Copy every line of the records below that holds the word "DoxyCompactItemize".

╭─ ENTRIES SUPPLIED

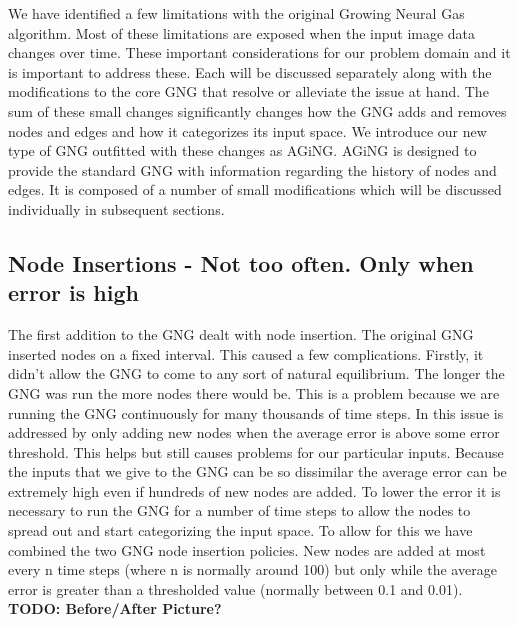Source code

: \documentclass{article}
\renewcommand{\|}{\origbar} %
\begin{document}

We have identified a few limitations with the original Growing Neural Gas algorithm. Most of these limitations are exposed when the input image data changes over time. These important considerations for our problem domain and it is important to address these. Each will be discussed separately along with the modifications to the core GNG that resolve or alleviate the issue at hand. The sum of these small changes significantly changes how the GNG adds and removes nodes and edges and how it categorizes its input space. We introduce our new type of GNG outfitted with these changes as AGiNG. AGiNG is designed to provide the standard GNG with information regarding the history of nodes and edges. It is composed of a number of small modifications which will be discussed individually in subsequent sections.

\subsection{Node Insertions - Not too often. Only when error is high}

The first addition to the GNG dealt with node insertion. The original GNG inserted nodes on a fixed interval. This caused a few complications. Firstly, it didn't allow the GNG to come to any sort of natural equilibrium. The longer the GNG was run the more nodes there would be. This is a problem because we are running the GNG continuously for many thousands of time steps. In  this issue is addressed by only adding new nodes when the average error is above some error threshold. This helps but still causes problems for our particular inputs. Because the inputs that we give to the GNG can be so dissimilar the average error can be extremely high even if hundreds of new nodes are added. To lower the error it is necessary to run the GNG for a number of time steps to allow the nodes to spread out and start categorizing the input space. To allow for this we have combined the two GNG node insertion policies. New nodes are added at most every n time steps (where n is normally around 100) but only while the average error is greater than a thresholded value (normally between 0.1 and 0.01). {\bf TODO: Before/After Picture?}
\end{document}
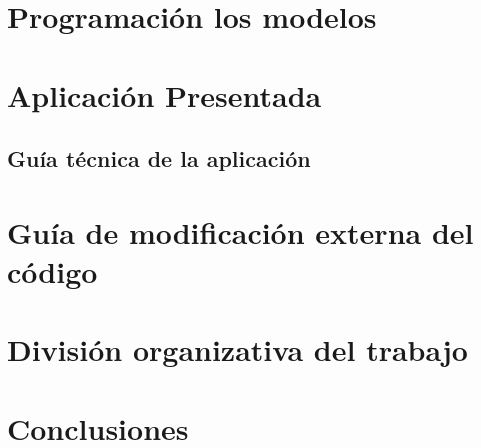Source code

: \documentclass{llncs}
\begin{document}
\section{Programación los modelos}	



\section{Aplicación Presentada}


\subsection{Guía técnica de la aplicación}


\section{Guía de modificación externa del código}


\section{División organizativa del trabajo}


\section{Conclusiones}
\end{document}
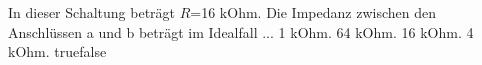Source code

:     {In dieser Schaltung beträgt $R$=16 kOhm. Die Impedanz zwischen den Anschlüssen a und b beträgt im Idealfall ...}
    {1 kOhm.}
    {64 kOhm.}
    {16 kOhm.}
    {4 kOhm.}
    {true}{false}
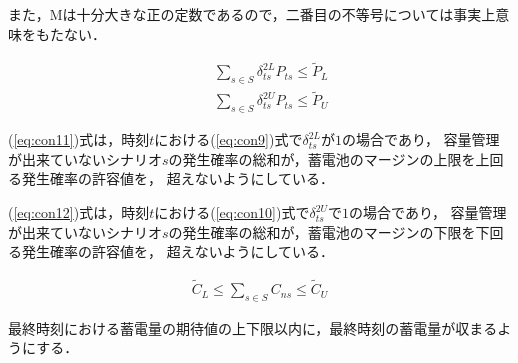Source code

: \documentclass[a4paper,12pt,showkeys]{jreport}
\begin{document}
また，Mは十分大きな正の定数であるので，二番目の不等号については事実上意味をもたない．


\begin{eqnarray}
&& \sum_{s \in S} \delta^{2L}_{ts} P_{ts} \le \tilde{P}_L
\label{eq:con11} \\
&& \sum_{s \in S} \delta^{2U}_{ts} P_{ts} \le \tilde{P}_U
\label{eq:con12}
\end{eqnarray}

(\ref{eq:con11})式は，時刻$t$における(\ref{eq:con9})式で$\delta^{2L}_{ts}$が$1$の場合であり，
容量管理が出来ていないシナリオ$s$の発生確率の総和が，蓄電池のマージンの上限を上回る発生確率の許容値を，
超えないようにしている．

(\ref{eq:con12})式は，時刻$t$における(\ref{eq:con10})式で$\delta^{2U}_{ts}$で$1$の場合であり，
容量管理が出来ていないシナリオ$s$の発生確率の総和が，蓄電池のマージンの下限を下回る発生確率の許容値を，
超えないようにしている．

\begin{eqnarray}
\tilde{C}_L \le \sum_{s \in S} C_{ns} \le \tilde{C}_U
\label{eq:con13}
\end{eqnarray}

最終時刻における蓄電量の期待値の上下限以内に，最終時刻の蓄電量が収まるようにする．

\end{document}

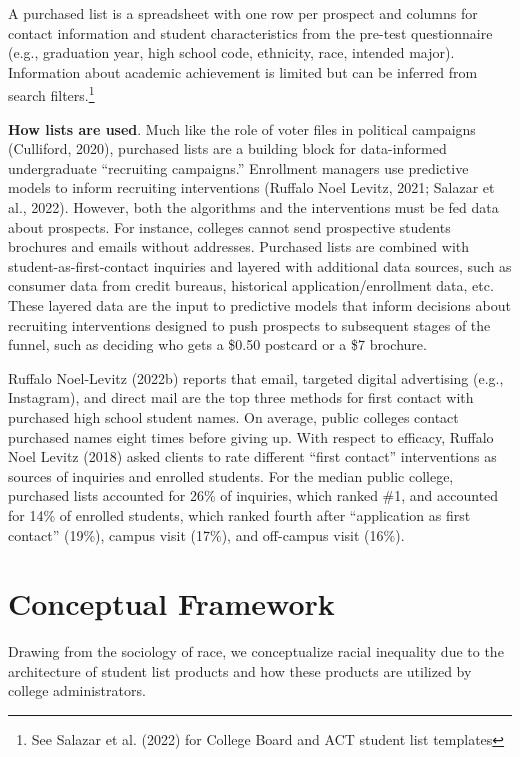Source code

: \documentclass[
  12pt,
]{article}
\begin{document}
A purchased list is a spreadsheet with one row per prospect and columns for contact information and student characteristics from the pre-test questionnaire (e.g., graduation year, high school code, ethnicity, race, intended major). Information about academic achievement is limited but can be inferred from search filters.\footnote{See Salazar et al. (2022) for College Board and ACT student list templates}

\textbf{How lists are used}. Much like the role of voter files in political campaigns (Culliford, 2020), purchased lists are a building block for data-informed undergraduate ``recruiting campaigns.'' Enrollment managers use predictive models to inform recruiting interventions (Ruffalo Noel Levitz, 2021; Salazar et al., 2022). However, both the algorithms and the interventions must be fed data about prospects. For instance, colleges cannot send prospective students brochures and emails without addresses. Purchased lists are combined with student-as-first-contact inquiries and layered with additional data sources, such as consumer data from credit bureaus, historical application/enrollment data, etc. These layered data are the input to predictive models that inform decisions about recruiting interventions designed to push prospects to subsequent stages of the funnel, such as deciding who gets a \$0.50 postcard or a \$7 brochure.

Ruffalo Noel-Levitz (2022b) reports that email, targeted digital advertising (e.g., Instagram), and direct mail are the top three methods for first contact with purchased high school student names. On average, public colleges contact purchased names eight times before giving up. With respect to efficacy, Ruffalo Noel Levitz (2018) asked clients to rate different ``first contact'' interventions as sources of inquiries and enrolled students. For the median public college, purchased lists accounted for 26\% of inquiries, which ranked \#1, and accounted for 14\% of enrolled students, which ranked fourth after ``application as first contact'' (19\%), campus visit (17\%), and off-campus visit (16\%).

\hypertarget{conceptual-framework}{%
\section{Conceptual Framework}\label{conceptual-framework}}

Drawing from the sociology of race, we conceptualize racial inequality due to the architecture of student list products and how these products are utilized by college administrators.
\end{document}
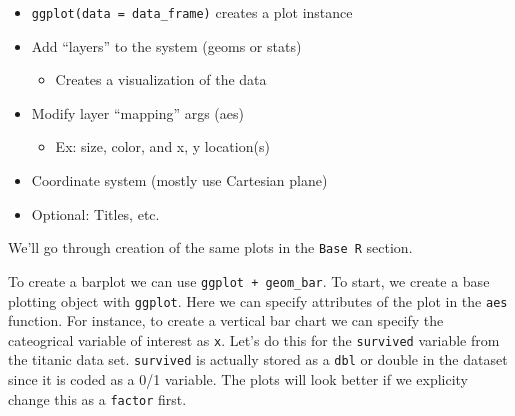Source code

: \documentclass[
]{book}
\newenvironment{Shaded}{\begin{snugshade}}{\end{snugshade}}
\newcommand{\DataTypeTok}[1]{\textcolor[rgb]{0.13,0.29,0.53}{#1}}
\newcommand{\KeywordTok}[1]{\textcolor[rgb]{0.13,0.29,0.53}{\textbf{#1}}}
\newcommand{\NormalTok}[1]{#1}
\newcommand{\OperatorTok}[1]{\textcolor[rgb]{0.81,0.36,0.00}{\textbf{#1}}}
\newcommand{\StringTok}[1]{\textcolor[rgb]{0.31,0.60,0.02}{#1}}
\providecommand{\tightlist}{%
  \setlength{\itemsep}{0pt}\setlength{\parskip}{0pt}}
\theoremstyle{definition}
\theoremstyle{definition}
\theoremstyle{definition}
\theoremstyle{remark}
\begin{document}
\begin{itemize}
\tightlist
\item
  \texttt{ggplot(data\ =\ data\_frame)} creates a plot instance\\
\item
  Add ``layers'' to the system (geoms or stats)

  \begin{itemize}
  \tightlist
  \item
    Creates a visualization of the data\\
  \end{itemize}
\item
  Modify layer ``mapping'' args (aes)

  \begin{itemize}
  \tightlist
  \item
    Ex: size, color, and x, y location(s)\\
  \end{itemize}
\item
  Coordinate system (mostly use Cartesian plane)\\
\item
  Optional: Titles, etc.
\end{itemize}

We'll go through creation of the same plots in the \texttt{Base\ R} section.

To create a barplot we can use \texttt{ggplot\ +\ geom\_bar}. To start, we create a base plotting object with \texttt{ggplot}. Here we can specify attributes of the plot in the \texttt{aes} function. For instance, to create a vertical bar chart we can specify the cateogrical variable of interest as \texttt{x}. Let's do this for the \texttt{survived} variable from the titanic data set. \texttt{survived} is actually stored as a \texttt{dbl} or double in the dataset since it is coded as a 0/1 variable. The plots will look better if we explicity change this as a \texttt{factor} first.

\begin{Shaded}
\end{Shaded}
\end{document}

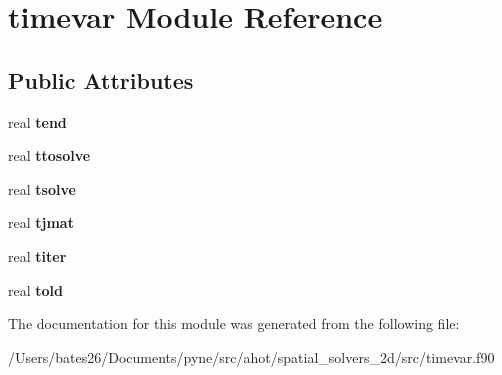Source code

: \hypertarget{classtimevar}{\section{timevar Module Reference}
\label{classtimevar}
}
\subsection*{Public Attributes}
\begin{DoxyCompactItemize}
\item 
\hypertarget{classtimevar_a76d79f48bb04d878c1e66e9b09179181}{real {\bfseries tend}}\label{classtimevar_a76d79f48bb04d878c1e66e9b09179181}

\item 
\hypertarget{classtimevar_a154a69241e2e652b6a025650a2e903fe}{real {\bfseries ttosolve}}\label{classtimevar_a154a69241e2e652b6a025650a2e903fe}

\item 
\hypertarget{classtimevar_af710a2d90292754bfb0608b801729bc3}{real {\bfseries tsolve}}\label{classtimevar_af710a2d90292754bfb0608b801729bc3}

\item 
\hypertarget{classtimevar_ac142562bd2ebbe0b88a16b511c5a91d3}{real {\bfseries tjmat}}\label{classtimevar_ac142562bd2ebbe0b88a16b511c5a91d3}

\item 
\hypertarget{classtimevar_aa930b0267e96a826be5ba207aa8dae83}{real {\bfseries titer}}\label{classtimevar_aa930b0267e96a826be5ba207aa8dae83}

\item 
\hypertarget{classtimevar_af209975eea79e16faed013cf60c76a49}{real {\bfseries told}}\label{classtimevar_af209975eea79e16faed013cf60c76a49}

\end{DoxyCompactItemize}


The documentation for this module was generated from the following file\+:\begin{DoxyCompactItemize}
\item 
/\+Users/bates26/\+Documents/pyne/src/ahot/spatial\+\_\+solvers\+\_\+2d/src/timevar.\+f90\end{DoxyCompactItemize}
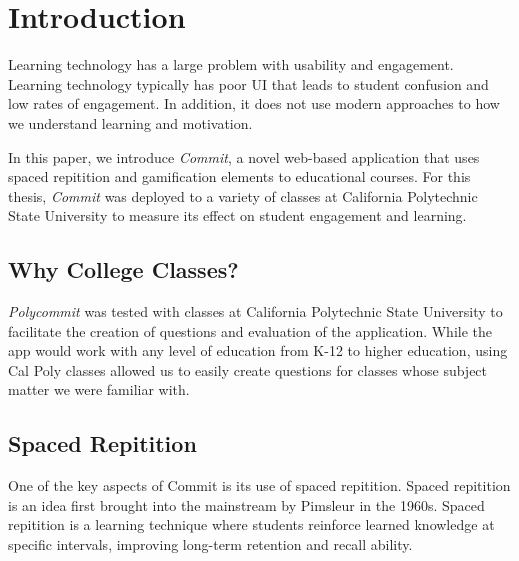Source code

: 
\section{Introduction}
\par Learning technology has a large problem with usability and engagement. Learning technology typically has poor UI that leads to student confusion and low rates of engagement. In addition, it does not use modern approaches to how we understand learning and motivation.

\par In this paper, we introduce \textit{Commit}, a novel web-based application that uses spaced repitition and gamification elements to educational courses. For this thesis, \textit{Commit} was deployed to a variety of classes at California Polytechnic State University to measure its effect on student engagement and learning.

\subsection{Why College Classes?}
\par \textit{Polycommit} was tested with classes at California Polytechnic State University to facilitate the creation of questions and evaluation of the application. While the app would work with any level of education from K-12 to higher education, using Cal Poly classes allowed us to easily create questions for classes whose subject matter we were familiar with.


\subsection{Spaced Repitition}
\par One of the key aspects of Commit is its use of spaced repitition. Spaced repitition is an idea first brought into the mainstream by Pimsleur in the 1960s. Spaced repitition is a learning technique where students reinforce learned knowledge at specific intervals, improving long-term retention and recall ability.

╰─

OUTPUT —
\begin{DoxyCompactItemize}
\end{DoxyCompactItemize}
The documentation for this module was generated from the following file\+:\begin{DoxyCompactItemize}
/\+Users/bates26/\+Documents/pyne/src/ahot/spatial\+\_\+solvers\+\_\+2d/src/timevar.\+f90\end{DoxyCompactItemize}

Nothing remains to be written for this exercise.